_Aim of the task_. Match the string "frame" against each line below, and copy every line that matches.

(Extracted records)
>>>>>

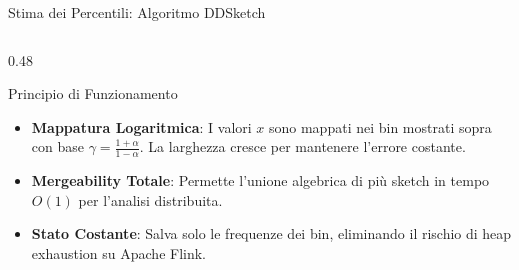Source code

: \documentclass[10pt, aspectratio=169]{beamer}
\begin{document}
\begin{frame}[fragile]{Stima dei Percentili: Algoritmo DDSketch}
    \vspace{-0.9cm}
    \begin{columns}[t]
        \begin{column}{0.48\textwidth}
            \begin{block}{Principio di Funzionamento{}}
                \footnotesize
                \begin{itemize}
                    \item \textbf{Mappatura Logaritmica}: I valori $x$ sono mappati nei bin mostrati sopra con base $\gamma = \frac{1 + \alpha}{1 - \alpha}$. La larghezza cresce per mantenere l'errore costante.
                    \item \textbf{Mergeability Totale}: Permette l'unione algebrica di più sketch in tempo $O(1)$ per l'analisi distribuita.
                    \item \textbf{Stato Costante}: Salva solo le frequenze dei bin, eliminando il rischio di heap exhaustion su Apache Flink.
                \end{itemize}
            \end{block}
        \end{column}


\end{columns}
\end{frame}
\end{document}

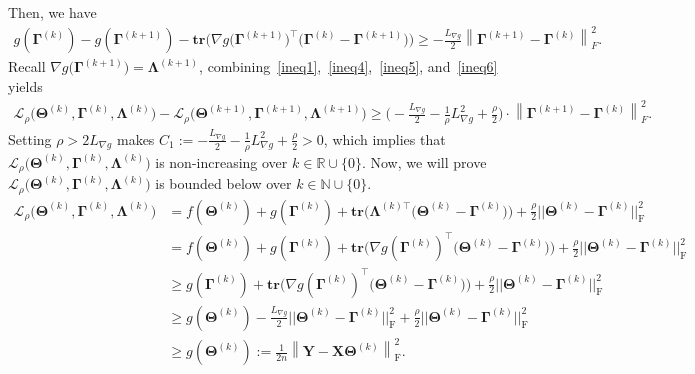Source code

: \documentclass[alpha-refs]{wiley-article}
\begin{document}
Then, we have 
\begin{align} \label{ineq6}
    g(\boldsymbol{\Gamma}^{(k)}) - g(\boldsymbol{\Gamma}^{(k+1)})
    - \textbf{tr}\bigg(\nabla g\big(\boldsymbol{\Gamma}^{(k+1)}\big)^\top
    \big(\boldsymbol{\Gamma}^{(k)}-\boldsymbol{\Gamma}^{(k+1)}\big)\bigg) \geq -\frac{L_{\nabla g}}{2}
    \left\| \boldsymbol{\Gamma}^{(k+1)} - \boldsymbol{\Gamma}^{(k)} \right\|_{F}^{2}.
\end{align}
Recall $\nabla g\big( \boldsymbol{\Gamma}^{(k+1)} \big) = \boldsymbol{\Lambda}^{(k+1)}$, combining~\eqref{ineq1},~\eqref{ineq4},~\eqref{ineq5}, and~\eqref{ineq6} yields 
\begin{align*}
    \mathcal{L}_{\rho} \big( \boldsymbol{\Theta}^{(k)},\boldsymbol{\Gamma}^{(k)},\boldsymbol{\Lambda}^{(k)} \big) 
    - \mathcal{L}_{\rho} \big( \boldsymbol{\Theta}^{(k+1)},\boldsymbol{\Gamma}^{(k+1)},\boldsymbol{\Lambda}^{(k+1)} \big)
    \geq \bigg(  -\frac{L_{\nabla g}}{2} -\frac{1}{\rho} L_{\nabla g}^{2} + \frac{\rho}{2} \bigg) \cdot 
    \left\| \boldsymbol{\Gamma}^{(k+1)} - \boldsymbol{\Gamma}^{(k)} \right\|_{F}^{2}.
\end{align*}
Setting $\rho>2L_{\nabla g}$ makes $C_{1}:=-\frac{L_{\nabla g}}{2} -\frac{1}{\rho} L_{\nabla g}^{2} + \frac{\rho}{2}>0$, which implies that $\mathcal{L}_{\rho}\big( \boldsymbol{\Theta}^{(k)},\boldsymbol{\Gamma}^{(k)},\boldsymbol{\Lambda}^{(k)} \big)$ is non-increasing over $k\in\mathbb{R}\cup \{0\}$.
Now, we will prove $ \mathcal{L}_{\rho}\big(\boldsymbol{\Theta}^{(k)},\boldsymbol{\Gamma}^{(k)},\boldsymbol{\Lambda}^{(k)}\big)$ is bounded below over $k\in\mathbb{N}\cup\{0\}$.
\begin{align*}
    \mathcal{L}_{\rho}\big(\boldsymbol{\Theta}^{(k)},\boldsymbol{\Gamma}^{(k)},\boldsymbol{\Lambda}^{(k)}\big)
    &= f(\boldsymbol{\Theta}^{(k)}) + g(\boldsymbol{\Gamma}^{(k)}) + \textbf{tr}\big( \boldsymbol{\Lambda}^{(k)\top}\big( \boldsymbol{\Theta}^{(k)} - \boldsymbol{\Gamma}^{(k)} \big)\big)
    + \frac{\rho}{2} || \boldsymbol{\Theta}^{(k)}-\boldsymbol{\Gamma}^{(k)} ||_{\text{F}}^{2} \\
    &= f(\boldsymbol{\Theta}^{(k)}) + g(\boldsymbol{\Gamma}^{(k)}) + \textbf{tr}\big( \nabla g(\boldsymbol{\Gamma}^{(k)})^\top\big( \boldsymbol{\Theta}^{(k)} - \boldsymbol{\Gamma}^{(k)} \big)\big)
    + \frac{\rho}{2} || \boldsymbol{\Theta}^{(k)}-\boldsymbol{\Gamma}^{(k)} ||_{\text{F}}^{2} \\
    &\geq g(\boldsymbol{\Gamma}^{(k)}) + \textbf{tr}\big( \nabla g(\boldsymbol{\Gamma}^{(k)})^\top\big( \boldsymbol{\Theta}^{(k)} - \boldsymbol{\Gamma}^{(k)} \big)\big)
    + \frac{\rho}{2} || \boldsymbol{\Theta}^{(k)}-\boldsymbol{\Gamma}^{(k)} ||_{\text{F}}^{2} \\
    &\geq g(\boldsymbol{\Theta}^{(k)}) -\frac{L_{\nabla g}}{2}|| \boldsymbol{\Theta}^{(k)}-\boldsymbol{\Gamma}^{(k)} ||_{\text{F}}^{2} + \frac{\rho}{2} || \boldsymbol{\Theta}^{(k)}-\boldsymbol{\Gamma}^{(k)} ||_{\text{F}}^{2} \\
    &\geq g(\boldsymbol{\Theta}^{(k)})
    :=\frac{1}{2n}\left\|\boldsymbol{Y}-\boldsymbol{X\Theta}^{(k)}\right\|_{\text{F}}^{2}.
\end{align*}
\end{document}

<<<<<

_Answer space_.
\begin{frame}[fragile]{Stima dei Percentili: Algoritmo DDSketch}
\end{frame}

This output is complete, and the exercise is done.